RECORDS SHOWN: Begin
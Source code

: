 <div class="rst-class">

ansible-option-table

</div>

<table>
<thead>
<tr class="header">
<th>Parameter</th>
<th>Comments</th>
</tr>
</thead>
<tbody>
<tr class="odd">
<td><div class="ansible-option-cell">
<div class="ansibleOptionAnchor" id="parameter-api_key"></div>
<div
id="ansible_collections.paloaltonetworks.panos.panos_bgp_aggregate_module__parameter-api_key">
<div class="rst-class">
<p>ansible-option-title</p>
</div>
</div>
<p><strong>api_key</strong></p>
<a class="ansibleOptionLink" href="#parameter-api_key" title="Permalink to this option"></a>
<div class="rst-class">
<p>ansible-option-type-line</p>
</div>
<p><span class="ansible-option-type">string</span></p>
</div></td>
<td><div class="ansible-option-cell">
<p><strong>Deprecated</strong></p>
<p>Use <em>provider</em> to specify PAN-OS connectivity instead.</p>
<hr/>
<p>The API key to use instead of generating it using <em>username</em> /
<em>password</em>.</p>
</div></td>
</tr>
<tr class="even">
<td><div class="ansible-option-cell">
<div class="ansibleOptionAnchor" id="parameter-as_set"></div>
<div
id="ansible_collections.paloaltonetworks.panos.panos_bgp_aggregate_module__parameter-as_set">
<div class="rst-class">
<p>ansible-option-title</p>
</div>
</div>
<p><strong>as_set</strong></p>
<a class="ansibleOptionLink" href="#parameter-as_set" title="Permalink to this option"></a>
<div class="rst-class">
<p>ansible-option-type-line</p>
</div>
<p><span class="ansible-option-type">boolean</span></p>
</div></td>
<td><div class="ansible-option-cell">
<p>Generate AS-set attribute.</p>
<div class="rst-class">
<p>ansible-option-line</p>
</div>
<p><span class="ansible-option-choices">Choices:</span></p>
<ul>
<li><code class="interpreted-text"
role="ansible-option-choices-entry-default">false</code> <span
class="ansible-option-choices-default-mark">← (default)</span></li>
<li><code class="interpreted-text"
RECORDS SHOWN: End
_WHAT IS REQUIRED_:
Look through the entries and copy every line in which the string "ansibleOptionLink" appears.

_YOUR RESPONSE_:
<a class="ansibleOptionLink" href="#parameter-api_key" title="Permalink to this option"></a>
<a class="ansibleOptionLink" href="#parameter-as_set" title="Permalink to this option"></a>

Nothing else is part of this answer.